It's understandable to feel embarrassed about dissociating during therapy sessions, but experiencing dissociation while discussing trauma is not uncommon. In fact, it is a common response to distressing and overwhelming memories. Your dissociation is likely a protective mechanism that your mind employs when confronted with painful memories.
Stopping therapy may not be the best course of action, especially if you are already on the path of healing and learning to live with the trauma you endured as a child. Therapy can be a valuable tool in helping you process and cope with these memories, as well as providing support and guidance throughout your healing journey.
Instead of stopping therapy, consider discussing your dissociation with your therapist openly and honestly. Therapists are trained to handle dissociation and other emotional responses during sessions. They can work with you to explore the underlying causes of your dissociation, provide grounding techniques to manage dissociative episodes, and create a safe environment for you to navigate your traumatic memories.
Here are some steps you can take:
Talk to your therapist: Let your therapist know about your dissociation, how it makes you feel, and how it impacts your therapy experience.
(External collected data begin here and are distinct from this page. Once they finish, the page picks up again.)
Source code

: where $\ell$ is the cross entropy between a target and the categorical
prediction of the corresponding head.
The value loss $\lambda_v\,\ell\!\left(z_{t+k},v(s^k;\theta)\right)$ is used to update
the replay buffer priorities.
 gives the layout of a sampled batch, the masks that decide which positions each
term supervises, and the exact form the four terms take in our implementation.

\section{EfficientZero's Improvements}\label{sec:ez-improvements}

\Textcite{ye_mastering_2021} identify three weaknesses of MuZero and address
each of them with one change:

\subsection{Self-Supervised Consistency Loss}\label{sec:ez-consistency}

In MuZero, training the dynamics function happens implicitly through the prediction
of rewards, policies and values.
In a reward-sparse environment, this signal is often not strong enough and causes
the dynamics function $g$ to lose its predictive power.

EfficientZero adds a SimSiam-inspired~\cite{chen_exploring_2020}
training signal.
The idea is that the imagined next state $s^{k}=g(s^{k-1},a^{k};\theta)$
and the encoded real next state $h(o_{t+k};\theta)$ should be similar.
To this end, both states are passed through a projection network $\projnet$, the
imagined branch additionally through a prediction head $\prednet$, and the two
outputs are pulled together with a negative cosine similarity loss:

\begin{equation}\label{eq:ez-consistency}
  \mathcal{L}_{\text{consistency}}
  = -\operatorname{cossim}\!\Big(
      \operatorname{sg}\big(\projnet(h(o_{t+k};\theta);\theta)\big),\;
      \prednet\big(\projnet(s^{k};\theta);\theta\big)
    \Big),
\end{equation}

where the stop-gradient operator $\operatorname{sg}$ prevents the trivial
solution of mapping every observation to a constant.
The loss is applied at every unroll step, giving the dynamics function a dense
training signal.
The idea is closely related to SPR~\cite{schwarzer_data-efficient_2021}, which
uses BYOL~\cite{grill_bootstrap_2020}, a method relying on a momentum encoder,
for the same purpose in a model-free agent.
This open communication will allow your therapist to adapt their approach to better support you.
Explore grounding techniques: Your therapist can teach you grounding exercises to help you stay connected to the present moment during dissociative episodes. These techniques can help reduce the intensity and duration of dissociation.
Work on building trust: Developing a strong therapeutic alliance and a trusting relationship with your therapist can help you feel more secure and less embarrassed about your dissociation.
Be patient with yourself: Healing from trauma takes time, and dissociation is a complex coping mechanism. It's okay to have ups and downs during your therapy journey. Be gentle and compassionate with yourself as you navigate this process.
Consider different therapy approaches: Depending on your needs and preferences, your therapist may suggest different therapy modalities, such as EMDR (Eye Movement Desensitization and Reprocessing) or somatic experiencing, which are specifically designed to address trauma-related issues.
Remember that therapy is a collaborative process, and it's essential to find a therapist who is understanding, supportive, and experienced in working with trauma and dissociation. If you ever feel that your current therapist isn't meeting your needs, consider seeking a second opinion or finding a new therapist who can better address your concerns.
Always prioritize your mental health and well-being, and don't hesitate to seek professional help and support when needed.